Return only those lines of the records below in which "required" appears.

[Saved entries]
____________________

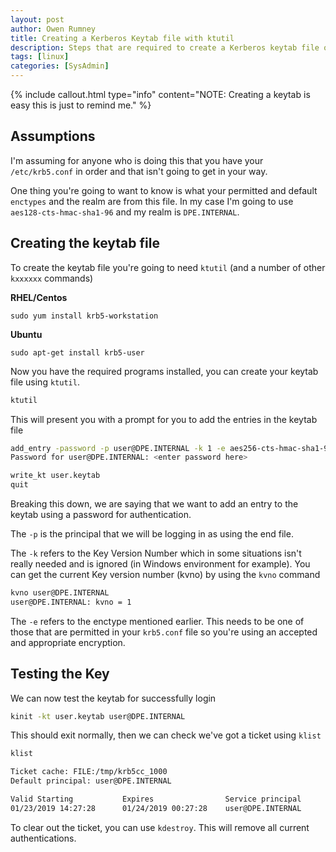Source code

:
 ```yaml
---
layout: post
author: Owen Rumney
title: Creating a Kerberos Keytab file with ktutil
description: Steps that are required to create a Kerberos keytab file on Linux
tags: [linux]
categories: [SysAdmin]
---
```


{% include callout.html type="info" content="NOTE: Creating a keytab is easy this is just to remind me." %}

## Assumptions

I'm assuming for anyone who is doing this that you have your `/etc/krb5.conf` in order and that isn't going to get in your way.

One thing you're going to want to know is what your permitted and default `enctypes` and the realm are from this file. In my case I'm going to use `aes128-cts-hmac-sha1-96` and my realm is `DPE.INTERNAL`.

## Creating the keytab file

To create the keytab file you're going to need `ktutil` (and a number of other `kxxxxxx` commands)

**RHEL/Centos**

```
sudo yum install krb5-workstation
```

**Ubuntu**

```
sudo apt-get install krb5-user
```

Now you have the required programs installed, you can create your keytab file using `ktutil`.

```bash
ktutil
```

This will present you with a prompt for you to add the entries in the keytab file

```bash
add_entry -password -p user@DPE.INTERNAL -k 1 -e aes256-cts-hmac-sha1-96
Password for user@DPE.INTERNAL: <enter password here>

write_kt user.keytab
quit
```

Breaking this down, we are saying that we want to add an entry to the keytab using a password for authentication.

The `-p` is the principal that we will be logging in as using the end file.

The `-k` refers to the Key Version Number which in some situations isn't really needed and is ignored (in Windows environment for example). You can get the current Key version number (kvno) by using the `kvno` command

```bash
kvno user@DPE.INTERNAL
user@DPE.INTERNAL: kvno = 1
```

The `-e` refers to the enctype mentioned earlier. This needs to be one of those that are permitted in your `krb5.conf` file so you're using an accepted and appropriate encryption.

## Testing the Key

We can now test the keytab for successfully login

```bash
kinit -kt user.keytab user@DPE.INTERNAL
```

This should exit normally, then we can check we've got a ticket using `klist`

```bash
klist

Ticket cache: FILE:/tmp/krb5cc_1000
Default principal: user@DPE.INTERNAL

Valid Starting           Expires                Service principal
01/23/2019 14:27:28      01/24/2019 00:27:28    user@DPE.INTERNAL
```

To clear out the ticket, you can use `kdestroy`. This will remove all current authentications.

____________________

* Reply to the exercise:
description: Steps that are required to create a Kerberos keytab file on Linux
Now you have the required programs installed, you can create your keytab file using `ktutil`.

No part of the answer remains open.